January 08, 2008

First Sunday Update

by Jerome du Bois with Catherine King

[Necessary background to this posting is comment #20 in First Sunday.]

We're not talking about Pink Unicorns anymore, are we? We're not taking religion playfully anymore, are we? But Michelle is still bypassing Catherine's original point. Catherine wrote that a line had been crossed. It has nothing to do with atheism. Here were the pagans, gentle people who worship the earth and its spirits, its cycles and mysteries, its signs and symbols, its traces in uncanny orbs and Parrot Goddesses. You don't hear about any pagan suicide bombers, do you? They don't claim that they have all the answers, even as they build up the world. But it's somehow okay to ridicule these sincere seekers as a crew of infantile fantasy freaks. No, Catherine said, you don't get away with that.

I won't be answering Michelle point by point, but last thing first and it's got nothing to do with religion: where the hell you do get off calling us "racist"? There isn't a scrap of evidence that this is true and a mountain of testimony that it's false. So no matter what else you have to say, you'd better settle this first, because it's a goddamned lie! I am proud of my heritage: I am homo sapiens sapiens, and a white guy, but like all of us, I came out of Africa.

Now: Dawkins is probably the most arrogant of them all. Glad you brought him up. This is the guy who thinks religious instruction is child abuse and would advocate hauling the poor helpless empty vessels right out of the classroom. Guy's a closet fascist. Page 318 of The God Delusion:

I am persuaded that the phrase 'child abuse' is no exaggeration when used to describe what teachers and priests are doing to children whom they encourage to believe in something like the punishment of unshriven mortal sins in an eternal hell.

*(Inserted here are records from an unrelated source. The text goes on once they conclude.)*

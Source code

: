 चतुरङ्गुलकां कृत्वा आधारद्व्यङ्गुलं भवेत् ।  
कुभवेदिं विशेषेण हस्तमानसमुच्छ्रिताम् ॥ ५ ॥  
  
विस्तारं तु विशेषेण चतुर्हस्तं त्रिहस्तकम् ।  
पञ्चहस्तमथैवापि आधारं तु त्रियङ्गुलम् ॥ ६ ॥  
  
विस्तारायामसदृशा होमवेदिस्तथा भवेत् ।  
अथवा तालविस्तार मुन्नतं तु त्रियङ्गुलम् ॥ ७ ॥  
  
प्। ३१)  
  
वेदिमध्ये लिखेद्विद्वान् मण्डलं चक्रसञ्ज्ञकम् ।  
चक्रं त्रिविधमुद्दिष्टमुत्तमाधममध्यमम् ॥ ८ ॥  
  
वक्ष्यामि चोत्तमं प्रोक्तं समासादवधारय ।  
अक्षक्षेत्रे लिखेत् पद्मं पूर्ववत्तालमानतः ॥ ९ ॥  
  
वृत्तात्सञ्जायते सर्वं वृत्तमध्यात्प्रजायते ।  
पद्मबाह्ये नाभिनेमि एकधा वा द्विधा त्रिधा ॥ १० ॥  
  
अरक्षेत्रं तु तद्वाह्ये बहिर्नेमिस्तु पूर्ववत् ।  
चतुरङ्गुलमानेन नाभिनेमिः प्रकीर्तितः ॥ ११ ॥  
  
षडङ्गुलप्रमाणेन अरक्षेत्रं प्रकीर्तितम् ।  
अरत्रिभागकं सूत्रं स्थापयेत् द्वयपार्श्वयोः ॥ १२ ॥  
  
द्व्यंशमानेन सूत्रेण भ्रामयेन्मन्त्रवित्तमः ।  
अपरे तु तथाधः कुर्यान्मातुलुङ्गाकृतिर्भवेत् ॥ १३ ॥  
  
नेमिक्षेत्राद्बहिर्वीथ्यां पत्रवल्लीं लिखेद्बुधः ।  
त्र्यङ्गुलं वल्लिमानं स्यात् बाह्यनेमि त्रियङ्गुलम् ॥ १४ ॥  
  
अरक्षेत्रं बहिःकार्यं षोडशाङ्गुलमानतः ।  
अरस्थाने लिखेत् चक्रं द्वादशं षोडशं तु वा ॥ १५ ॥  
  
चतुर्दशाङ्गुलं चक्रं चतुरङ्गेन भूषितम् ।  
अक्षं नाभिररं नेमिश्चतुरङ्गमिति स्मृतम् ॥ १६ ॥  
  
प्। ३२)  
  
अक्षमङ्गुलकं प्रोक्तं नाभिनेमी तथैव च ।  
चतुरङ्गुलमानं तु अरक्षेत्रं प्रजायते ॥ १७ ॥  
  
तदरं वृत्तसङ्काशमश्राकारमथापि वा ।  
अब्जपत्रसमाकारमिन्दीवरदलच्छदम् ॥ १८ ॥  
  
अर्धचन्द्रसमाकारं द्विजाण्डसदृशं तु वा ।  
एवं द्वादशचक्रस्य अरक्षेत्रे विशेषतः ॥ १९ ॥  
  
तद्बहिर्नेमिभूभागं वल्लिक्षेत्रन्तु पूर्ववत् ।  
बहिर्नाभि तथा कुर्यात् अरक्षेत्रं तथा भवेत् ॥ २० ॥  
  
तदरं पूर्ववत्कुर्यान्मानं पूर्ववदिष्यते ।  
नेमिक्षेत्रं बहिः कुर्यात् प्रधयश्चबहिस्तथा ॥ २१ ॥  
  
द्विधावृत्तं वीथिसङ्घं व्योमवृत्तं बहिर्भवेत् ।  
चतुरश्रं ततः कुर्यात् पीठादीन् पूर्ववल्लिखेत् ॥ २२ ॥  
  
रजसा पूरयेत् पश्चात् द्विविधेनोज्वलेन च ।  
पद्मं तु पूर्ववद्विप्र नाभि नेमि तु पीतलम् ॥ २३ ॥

On the other hand, Lee Smolin is a genius physicist and an atheist, and he would never advocate the kind of arbitrary authority Dawkins would arrogate to himself. Nor would Christopher Hitchens. Nor would Daniel Dennett (I hope not, anyway).

One more point: you make a mistake when you assume that the reason for religion is comfort and easy answers. (You think walking with Jesus is easy? Get real.) Right now we're doing research for an art installation proposal that would use over three hundred distinct representations of gods, spirits, imps, kami, ancestors, forces, from all over the world and down through time. This sampling represents a small fraction of the myriads of partial, tentative answers humanity has come up with over thousands of years to the question: What's out there? Who's out there? What does it look like? Is it anything like me? Atheism effectively closes the door on such rich explorations, because atheists already assume it will be a dead end. Why bother? There's nothing out there, nothing but the darkness.